- _Problem to work on_: Lines containing the string "Stainless": how many are there below? Answer with the number only.

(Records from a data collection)
[Start of section]

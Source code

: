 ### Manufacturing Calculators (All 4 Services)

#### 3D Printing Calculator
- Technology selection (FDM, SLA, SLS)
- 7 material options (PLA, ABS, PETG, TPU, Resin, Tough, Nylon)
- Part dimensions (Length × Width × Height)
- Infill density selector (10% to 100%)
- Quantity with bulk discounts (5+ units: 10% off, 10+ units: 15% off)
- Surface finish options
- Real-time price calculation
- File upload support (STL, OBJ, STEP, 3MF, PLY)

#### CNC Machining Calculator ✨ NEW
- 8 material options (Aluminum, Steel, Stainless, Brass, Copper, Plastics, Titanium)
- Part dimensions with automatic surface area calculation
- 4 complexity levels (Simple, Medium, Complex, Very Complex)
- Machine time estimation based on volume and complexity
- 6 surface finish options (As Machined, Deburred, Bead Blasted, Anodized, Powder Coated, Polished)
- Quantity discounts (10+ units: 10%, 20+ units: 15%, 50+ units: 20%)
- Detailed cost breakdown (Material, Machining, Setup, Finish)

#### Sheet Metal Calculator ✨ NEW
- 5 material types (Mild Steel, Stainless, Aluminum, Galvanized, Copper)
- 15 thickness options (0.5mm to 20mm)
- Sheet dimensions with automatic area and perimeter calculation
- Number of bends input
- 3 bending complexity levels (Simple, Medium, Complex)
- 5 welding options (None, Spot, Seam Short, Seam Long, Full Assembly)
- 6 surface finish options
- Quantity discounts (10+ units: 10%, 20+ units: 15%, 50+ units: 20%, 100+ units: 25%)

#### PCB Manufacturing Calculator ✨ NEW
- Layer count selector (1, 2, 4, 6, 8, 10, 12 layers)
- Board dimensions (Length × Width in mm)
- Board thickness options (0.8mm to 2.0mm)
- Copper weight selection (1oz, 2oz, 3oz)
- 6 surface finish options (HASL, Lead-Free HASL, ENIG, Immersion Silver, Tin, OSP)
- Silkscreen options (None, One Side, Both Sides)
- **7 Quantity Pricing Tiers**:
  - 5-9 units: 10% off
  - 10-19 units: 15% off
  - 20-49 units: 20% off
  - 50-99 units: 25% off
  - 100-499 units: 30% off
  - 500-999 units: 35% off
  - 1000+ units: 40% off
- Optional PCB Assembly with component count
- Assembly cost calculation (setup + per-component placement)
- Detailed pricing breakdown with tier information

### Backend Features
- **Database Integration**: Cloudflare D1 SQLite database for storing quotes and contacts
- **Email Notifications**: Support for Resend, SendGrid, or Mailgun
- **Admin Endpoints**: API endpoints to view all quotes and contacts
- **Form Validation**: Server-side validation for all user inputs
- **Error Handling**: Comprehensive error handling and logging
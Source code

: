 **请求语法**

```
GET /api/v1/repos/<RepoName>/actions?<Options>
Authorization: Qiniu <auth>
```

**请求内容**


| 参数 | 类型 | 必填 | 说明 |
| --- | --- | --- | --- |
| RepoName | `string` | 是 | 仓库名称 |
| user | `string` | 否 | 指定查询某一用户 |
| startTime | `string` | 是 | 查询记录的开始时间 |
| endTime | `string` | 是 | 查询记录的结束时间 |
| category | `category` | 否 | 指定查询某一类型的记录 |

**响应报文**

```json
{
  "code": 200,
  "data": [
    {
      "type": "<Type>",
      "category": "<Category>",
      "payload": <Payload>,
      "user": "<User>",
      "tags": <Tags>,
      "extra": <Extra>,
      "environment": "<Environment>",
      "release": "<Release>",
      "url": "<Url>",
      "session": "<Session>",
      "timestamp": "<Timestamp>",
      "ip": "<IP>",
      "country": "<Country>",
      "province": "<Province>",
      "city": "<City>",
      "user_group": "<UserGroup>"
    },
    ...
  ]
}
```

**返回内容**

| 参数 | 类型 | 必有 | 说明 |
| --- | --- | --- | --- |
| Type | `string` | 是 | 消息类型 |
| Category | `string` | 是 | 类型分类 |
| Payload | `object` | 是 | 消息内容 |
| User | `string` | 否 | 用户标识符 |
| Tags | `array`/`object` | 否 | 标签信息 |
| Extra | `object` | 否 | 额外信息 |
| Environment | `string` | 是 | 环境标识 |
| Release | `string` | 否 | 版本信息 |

[End of section]

- _Answer to the exercise_: 2